Five thousand journalists from all over the world, a sumptuous media center, impeccable stadiums, gleaming new airports: Argentina was a model of efficiency. Veteran German reporters confessed that the ’78 World Cup reminded them of the ’36 Olympics in Berlin when Hitler pulled out all the stops.
The cost was a state secret. Many millions of dollars were spent and lost — how many, it was never known — so that the smiles of a happy country under military tutelage would be broadcast to the four corners of the earth. Meanwhile, the top brass who organized the World Cup carried on with their plan of extermination, for reasons of war or just to be sure. “The final solution,” as they called it, murdered thousands of Argentines without leaving a trace — how many, it was never known. Anyone who tried to find out was swallowed up by the earth. Curiosity, like dissent, like any question, was absolute proof of subversion. The president of the Argentine Rural Society, Celedonio Pereda, declared that thanks to soccer, “there will be no more of the defamation that certain well-known Argentines have spread through the Western media with the proceeds from their robberies and kidnappings.” You could not criticize the players, not even the manager. The Argentine team stumbled a few times in the championship, but local commentators were obliged to do nothing but applaud.

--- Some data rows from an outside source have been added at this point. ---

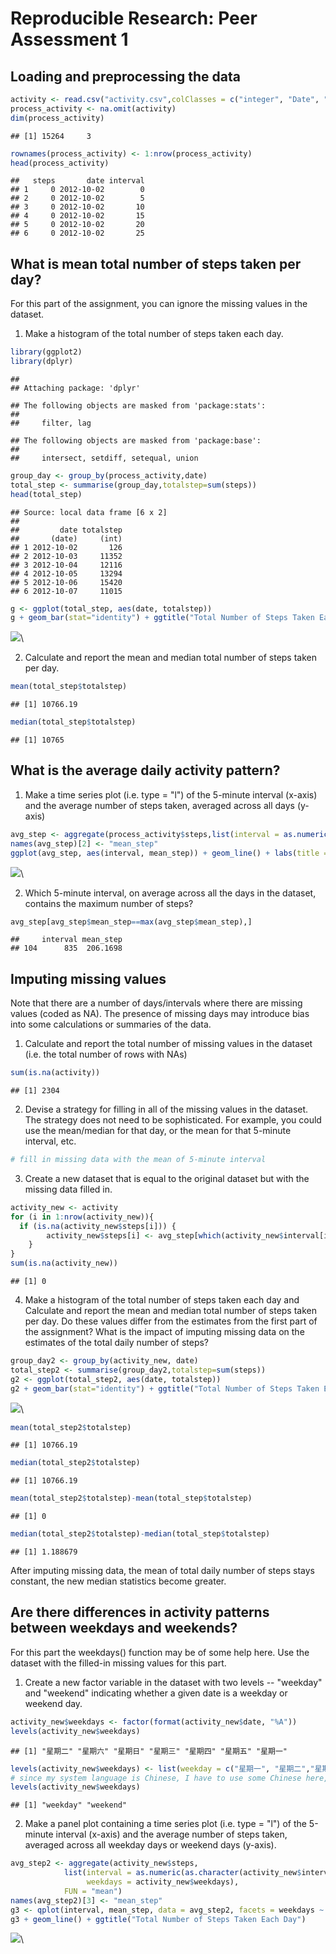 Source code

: # Reproducible Research: Peer Assessment 1

## Loading and preprocessing the data

```r
activity <- read.csv("activity.csv",colClasses = c("integer", "Date", "factor"))
process_activity <- na.omit(activity)
dim(process_activity)
```

```
## [1] 15264     3
```

```r
rownames(process_activity) <- 1:nrow(process_activity)
head(process_activity)
```

```
##   steps       date interval
## 1     0 2012-10-02        0
## 2     0 2012-10-02        5
## 3     0 2012-10-02       10
## 4     0 2012-10-02       15
## 5     0 2012-10-02       20
## 6     0 2012-10-02       25
```

## What is mean total number of steps taken per day?
For this part of the assignment, you can ignore the missing values in the dataset.

1.  Make a histogram of the total number of steps taken each day.


```r
library(ggplot2)
library(dplyr)
```

```
## 
## Attaching package: 'dplyr'
```

```
## The following objects are masked from 'package:stats':
## 
##     filter, lag
```

```
## The following objects are masked from 'package:base':
## 
##     intersect, setdiff, setequal, union
```

```r
group_day <- group_by(process_activity,date) 
total_step <- summarise(group_day,totalstep=sum(steps))
head(total_step)
```

```
## Source: local data frame [6 x 2]
## 
##         date totalstep
##       (date)     (int)
## 1 2012-10-02       126
## 2 2012-10-03     11352
## 3 2012-10-04     12116
## 4 2012-10-05     13294
## 5 2012-10-06     15420
## 6 2012-10-07     11015
```

```r
g <- ggplot(total_step, aes(date, totalstep))
g + geom_bar(stat="identity") + ggtitle("Total Number of Steps Taken Each Day")    
```

![](PA1_template_files/figure-html/unnamed-chunk-2-1.png)\

2.  Calculate and report the mean and median total number of steps taken per day.


```r
mean(total_step$totalstep)
```

```
## [1] 10766.19
```

```r
median(total_step$totalstep)
```

```
## [1] 10765
```

## What is the average daily activity pattern?

1.  Make a time series plot (i.e. type = "l") of the 5-minute interval (x-axis) and the average number of steps taken, averaged across all days (y-axis)


```r
avg_step <- aggregate(process_activity$steps,list(interval = as.numeric(as.character(process_activity$interval))), FUN = "mean")
names(avg_step)[2] <- "mean_step"
ggplot(avg_step, aes(interval, mean_step)) + geom_line() + labs(title = "Time Series Plot of the 5-minute Interval", x = "5-minute Intervals", y = "Average Number of Steps Taken")
```

![](PA1_template_files/figure-html/unnamed-chunk-4-1.png)\

2.  Which 5-minute interval, on average across all the days in the dataset, contains the maximum number of steps?


```r
avg_step[avg_step$mean_step==max(avg_step$mean_step),]
```

```
##     interval mean_step
## 104      835  206.1698
```

## Imputing missing values
Note that there are a number of days/intervals where there are missing values (coded as NA). The presence of missing days may introduce bias into some calculations or summaries of the data.

1.  Calculate and report the total number of missing values in the dataset (i.e. the total number of rows with NAs)


```r
sum(is.na(activity))
```

```
## [1] 2304
```

2.  Devise a strategy for filling in all of the missing values in the dataset. The strategy does not need to be sophisticated. For example, you could use the mean/median for that day, or the mean for that 5-minute interval, etc.


```r
# fill in missing data with the mean of 5-minute interval
```

3.  Create a new dataset that is equal to the original dataset but with the missing data filled in.


```r
activity_new <- activity
for (i in 1:nrow(activity_new)){
  if (is.na(activity_new$steps[i])) {
        activity_new$steps[i] <- avg_step[which(activity_new$interval[i]==avg_step$interval),]$mean_step
    }
}
sum(is.na(activity_new))
```

```
## [1] 0
```

4.  Make a histogram of the total number of steps taken each day and Calculate and report the mean and median total number of steps taken per day. Do these values differ from the estimates from the first part of the assignment? What is the impact of imputing missing data on the estimates of the total daily number of steps?


```r
group_day2 <- group_by(activity_new, date) 
total_step2 <- summarise(group_day2,totalstep=sum(steps))
g2 <- ggplot(total_step2, aes(date, totalstep))
g2 + geom_bar(stat="identity") + ggtitle("Total Number of Steps Taken Each Day")
```

![](PA1_template_files/figure-html/unnamed-chunk-9-1.png)\

```r
mean(total_step2$totalstep)
```

```
## [1] 10766.19
```

```r
median(total_step2$totalstep)
```

```
## [1] 10766.19
```

```r
mean(total_step2$totalstep)-mean(total_step$totalstep)
```

```
## [1] 0
```

```r
median(total_step2$totalstep)-median(total_step$totalstep)
```

```
## [1] 1.188679
```

After imputing missing data, the mean of total daily number of steps stays constant, the new median statistics become greater.

## Are there differences in activity patterns between weekdays and weekends?
For this part the weekdays() function may be of some help here. Use the dataset with the filled-in missing values for this part.

1.  Create a new factor variable in the dataset with two levels -- "weekday" and "weekend" indicating whether a given date is a weekday or weekend day.


```r
activity_new$weekdays <- factor(format(activity_new$date, "%A"))
levels(activity_new$weekdays)
```

```
## [1] "星期二" "星期六" "星期日" "星期三" "星期四" "星期五" "星期一"
```

```r
levels(activity_new$weekdays) <- list(weekday = c("星期一", "星期二","星期三", "星期四", "星期四"),weekend = c("星期六", "星期日"))
# since my system language is Chinese, I have to use some Chinese here, sorry.
levels(activity_new$weekdays)
```

```
## [1] "weekday" "weekend"
```

2.  Make a panel plot containing a time series plot (i.e. type = "l") of the 5-minute interval (x-axis) and the average number of steps taken, averaged across all weekday days or weekend days (y-axis). 


```r
avg_step2 <- aggregate(activity_new$steps,
            list(interval = as.numeric(as.character(activity_new$interval)),
                 weekdays = activity_new$weekdays), 
            FUN = "mean")
names(avg_step2)[3] <- "mean_step"
g3 <- qplot(interval, mean_step, data = avg_step2, facets = weekdays ~ .)
g3 + geom_line() + ggtitle("Total Number of Steps Taken Each Day")
```

![](PA1_template_files/figure-html/unnamed-chunk-11-1.png)\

To make over its international image, the dictatorship paid an American public relations firm half a million dollars. The report from the experts at Burson-Marsteller was titled What Is True for Products Is Also True for Countries. Admiral Carlos Alberto Lacoste, the strongman of the World Cup, explained in an interview: “If I go to Europe or to the United States, what will impress me most? Tall buildings, huge airports, terrific cars, fancy candies…”
The Admiral, an illusionist skilled at making dollars evaporate and sudden fortunes appear, took the reins of the World Cup after the previous officer in charge was mysteriously assassinated. Lacoste managed immense sums of money without any oversight, and because he wasn’t paying close attention, it seems he ended up keeping some of the change. Even the dictatorship’s own finance minister, Juan Alemann, took note of the squandering of public funds and asked a few inconvenient questions. The Admiral had the habit of warning: “Don’t complain if later on somebody plants a bomb…”
A bomb did explode in Alemann’s house at the very moment when Argentineans were celebrating their fourth goal against Peru.
When the Cup was over, in gratitude for his hard work, Admiral Lacoste was named vice president of FIFA.